Monday, January 15, 2007

Movie Review: Dinosaur 3 ½ Stars

With Disney’s typical smoke-and-mirrors spectacle, Dinosaur is a thunderous movie, filled with thrilling action and amazing effects, but a simplistic storyline. The story team at Disneysaurus Rex distilled Dinosaur to the most basic ingredients of plot; the nuances of character are obviously inventions of the actors who voiced them and not elements of the script.

That said, Dinosaur is an incredible feat in filmmaking. Computer-generated characters inhabit an amazingly realistic world, animated against a backdrop of live-action sets. With remarkable attention to detail, the animators composed their renderings thousands of times, oftentimes with dozens of plates used for a single frame. Cinematic flourishes like lens flares appear in scenes that are otherwise completely computer generated. Mindboggling.

And most importantly, the kids will love it.

An iguanadon egg is snatched from its nest and begins a perilous journey, stolen from one predator by another and so on, until it winds up on a remote island inhabited by a family of lemurs.
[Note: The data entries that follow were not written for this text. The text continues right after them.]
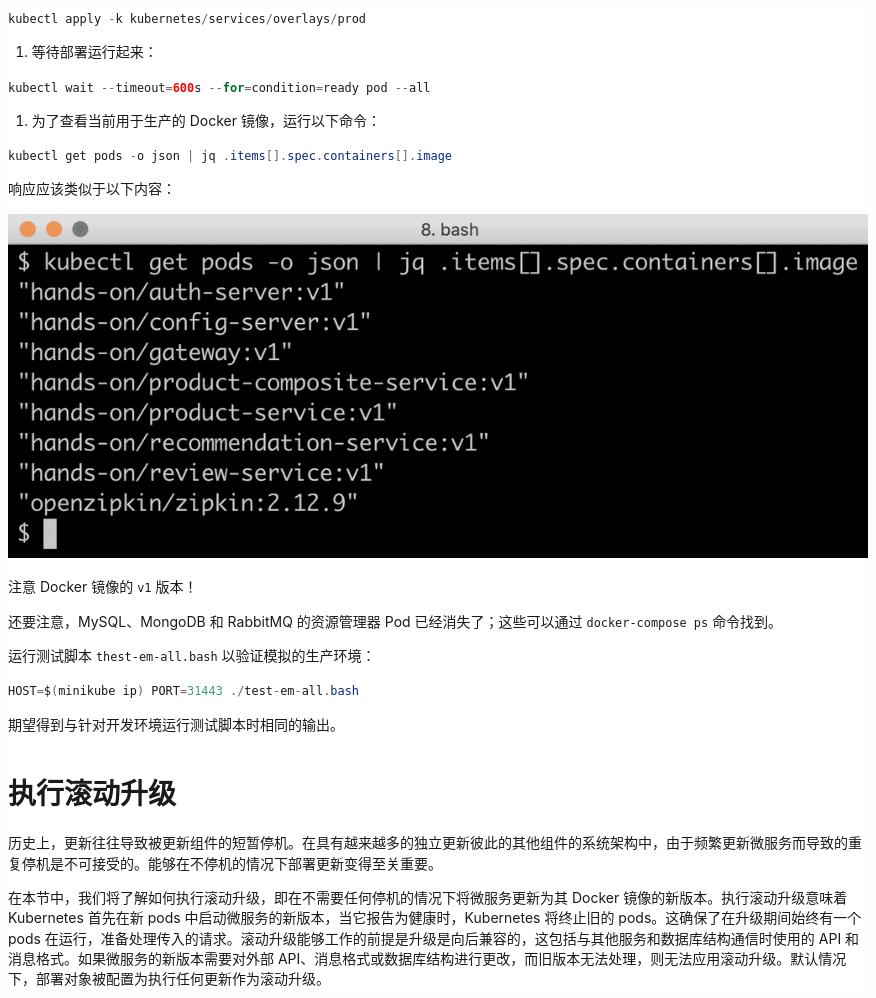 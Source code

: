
 ```java
kubectl apply -k kubernetes/services/overlays/prod
```

1.  等待部署运行起来：

```java
kubectl wait --timeout=600s --for=condition=ready pod --all
```

1.  为了查看当前用于生产的 Docker 镜像，运行以下命令：

```java
kubectl get pods -o json | jq .items[].spec.containers[].image
```

响应应该类似于以下内容：

![](img/3f3b0b67-78f2-4815-8c42-3f67a8931783.png)

注意 Docker 镜像的 `v1` 版本！

还要注意，MySQL、MongoDB 和 RabbitMQ 的资源管理器 Pod 已经消失了；这些可以通过 `docker-compose ps` 命令找到。

运行测试脚本 `thest-em-all.bash` 以验证模拟的生产环境：

```java
HOST=$(minikube ip) PORT=31443 ./test-em-all.bash
```

期望得到与针对开发环境运行测试脚本时相同的输出。

# 执行滚动升级

历史上，更新往往导致被更新组件的短暂停机。在具有越来越多的独立更新彼此的其他组件的系统架构中，由于频繁更新微服务而导致的重复停机是不可接受的。能够在不停机的情况下部署更新变得至关重要。

在本节中，我们将了解如何执行滚动升级，即在不需要任何停机的情况下将微服务更新为其 Docker 镜像的新版本。执行滚动升级意味着 Kubernetes 首先在新 pods 中启动微服务的新版本，当它报告为健康时，Kubernetes 将终止旧的 pods。这确保了在升级期间始终有一个 pods 在运行，准备处理传入的请求。滚动升级能够工作的前提是升级是向后兼容的，这包括与其他服务和数据库结构通信时使用的 API 和消息格式。如果微服务的新版本需要对外部 API、消息格式或数据库结构进行更改，而旧版本无法处理，则无法应用滚动升级。默认情况下，部署对象被配置为执行任何更新作为滚动升级。
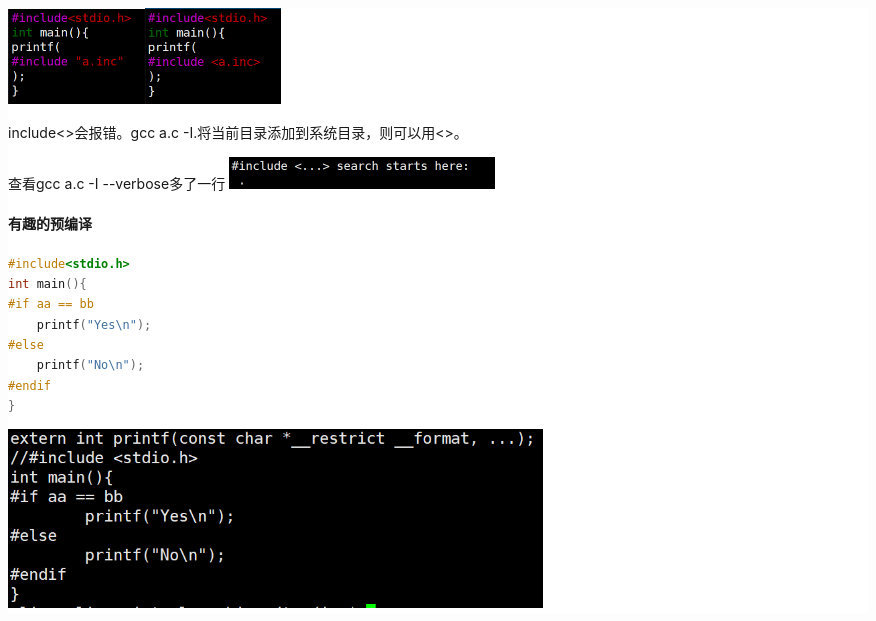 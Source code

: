 <img src="./NJ-ComputerSystems.assets/include1.png" alt="include1" style="zoom:50%;" /><img src="./NJ-ComputerSystems.assets/include2.png" alt="include2" style="zoom:50%;" />

include<>会报错。gcc a.c -I.将当前目录添加到系统目录，则可以用<>。

查看gcc a.c -I --verbose多了一行
<img src="./NJ-ComputerSystems.assets/gcc-I.png" alt="gcc-I" style="zoom:50%;" />

#### 有趣的预编译

```c
#include<stdio.h>
int main(){
#if aa == bb
    printf("Yes\n");
#else
    printf("No\n");
#endif
}
```

<img src="./NJ-ComputerSystems.assets/预编译2.png" alt="预编译2" style="zoom:67%;" />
Aladar (D.B. Sweeney) hatches from within the egg and is raised by Plio (Alfre Woodard) and Yar (Ossie Davis). Although he is gigantic in comparison, Aladar is accepted as a member of the tribe that includes Zini ( Max Casella) and Suri (Hayden Panettiere).

When a great meteor storm destroys the island, Aladar and the lemurs escape to the mainland, discovering that it too has been decimated. They join a herd of iguanadons and other herbivore dinosaurs, including aging brachiasaur Baylene (Joan Plowright) and her triceratop companion Eema (Della Reese), on a treacherous trek across the desert to the nesting grounds. Along the way, Aladar incurs the wrath of herd general Kron (Samuel E. Wright) and the earns the affections of Neera (Julianne Margulies).

Short on story, big everywhere else, Dinosaur is no Toy Story. But, like that visually fascinating film, it will revolutionize the way films are made.